Saved entries:
******
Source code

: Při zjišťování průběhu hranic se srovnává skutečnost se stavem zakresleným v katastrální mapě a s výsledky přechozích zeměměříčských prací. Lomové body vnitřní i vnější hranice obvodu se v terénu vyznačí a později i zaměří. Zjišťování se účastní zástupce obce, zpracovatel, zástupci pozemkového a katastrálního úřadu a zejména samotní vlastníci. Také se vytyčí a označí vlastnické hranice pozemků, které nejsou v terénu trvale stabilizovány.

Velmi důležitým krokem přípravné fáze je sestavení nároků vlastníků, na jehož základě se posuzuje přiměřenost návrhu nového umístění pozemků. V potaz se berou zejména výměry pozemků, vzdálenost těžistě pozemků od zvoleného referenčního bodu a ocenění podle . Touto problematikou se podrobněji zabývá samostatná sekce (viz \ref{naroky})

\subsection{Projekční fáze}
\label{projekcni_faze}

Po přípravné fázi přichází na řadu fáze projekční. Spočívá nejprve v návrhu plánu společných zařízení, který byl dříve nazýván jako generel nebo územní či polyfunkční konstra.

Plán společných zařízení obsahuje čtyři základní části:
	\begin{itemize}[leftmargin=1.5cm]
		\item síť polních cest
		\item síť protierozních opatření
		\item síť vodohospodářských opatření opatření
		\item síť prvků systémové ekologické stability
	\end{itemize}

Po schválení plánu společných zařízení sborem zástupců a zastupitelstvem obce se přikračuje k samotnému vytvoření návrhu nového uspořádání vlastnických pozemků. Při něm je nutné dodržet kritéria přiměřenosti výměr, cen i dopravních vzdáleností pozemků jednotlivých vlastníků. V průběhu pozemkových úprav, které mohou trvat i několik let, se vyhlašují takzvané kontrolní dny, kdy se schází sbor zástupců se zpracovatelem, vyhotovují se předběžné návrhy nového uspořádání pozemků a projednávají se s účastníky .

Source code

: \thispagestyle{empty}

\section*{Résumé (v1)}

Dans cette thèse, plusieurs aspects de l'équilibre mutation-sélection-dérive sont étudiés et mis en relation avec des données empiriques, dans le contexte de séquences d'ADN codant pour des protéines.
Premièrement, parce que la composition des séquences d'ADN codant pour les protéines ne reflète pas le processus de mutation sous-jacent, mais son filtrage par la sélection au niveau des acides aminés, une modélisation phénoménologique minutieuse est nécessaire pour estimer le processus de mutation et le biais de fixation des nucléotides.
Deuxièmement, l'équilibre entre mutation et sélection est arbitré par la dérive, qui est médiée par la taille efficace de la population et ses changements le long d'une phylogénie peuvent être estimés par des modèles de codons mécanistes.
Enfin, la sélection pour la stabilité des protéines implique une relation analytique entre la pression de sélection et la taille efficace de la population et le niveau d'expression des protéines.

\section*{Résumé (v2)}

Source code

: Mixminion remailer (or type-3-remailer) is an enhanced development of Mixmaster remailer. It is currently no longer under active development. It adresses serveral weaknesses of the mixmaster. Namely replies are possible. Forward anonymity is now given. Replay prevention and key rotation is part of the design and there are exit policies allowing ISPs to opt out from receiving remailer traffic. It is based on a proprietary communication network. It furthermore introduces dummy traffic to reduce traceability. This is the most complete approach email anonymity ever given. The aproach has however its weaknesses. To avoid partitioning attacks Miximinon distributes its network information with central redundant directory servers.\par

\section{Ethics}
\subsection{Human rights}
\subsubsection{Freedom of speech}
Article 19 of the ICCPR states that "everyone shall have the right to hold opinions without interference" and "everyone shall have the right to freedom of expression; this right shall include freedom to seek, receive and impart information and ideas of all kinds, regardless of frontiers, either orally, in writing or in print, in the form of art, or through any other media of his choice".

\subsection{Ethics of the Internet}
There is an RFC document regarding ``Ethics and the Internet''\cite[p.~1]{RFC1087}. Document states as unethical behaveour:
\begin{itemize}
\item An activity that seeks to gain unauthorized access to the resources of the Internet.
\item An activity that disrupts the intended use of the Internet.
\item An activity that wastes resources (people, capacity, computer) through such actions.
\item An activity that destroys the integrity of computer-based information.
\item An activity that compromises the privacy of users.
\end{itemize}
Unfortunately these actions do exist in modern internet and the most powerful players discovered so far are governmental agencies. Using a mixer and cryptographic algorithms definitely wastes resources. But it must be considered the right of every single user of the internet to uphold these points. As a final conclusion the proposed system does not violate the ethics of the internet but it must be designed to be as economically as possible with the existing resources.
******
> REQUIREMENT:
Which lines in the records above hold the string "pour"? Copy each of them.

> SOLUTION:
Dans cette thèse, plusieurs aspects de l'équilibre mutation-sélection-dérive sont étudiés et mis en relation avec des données empiriques, dans le contexte de séquences d'ADN codant pour des protéines.
Premièrement, parce que la composition des séquences d'ADN codant pour les protéines ne reflète pas le processus de mutation sous-jacent, mais son filtrage par la sélection au niveau des acides aminés, une modélisation phénoménologique minutieuse est nécessaire pour estimer le processus de mutation et le biais de fixation des nucléotides.
Enfin, la sélection pour la stabilité des protéines implique une relation analytique entre la pression de sélection et la taille efficace de la population et le niveau d'expression des protéines.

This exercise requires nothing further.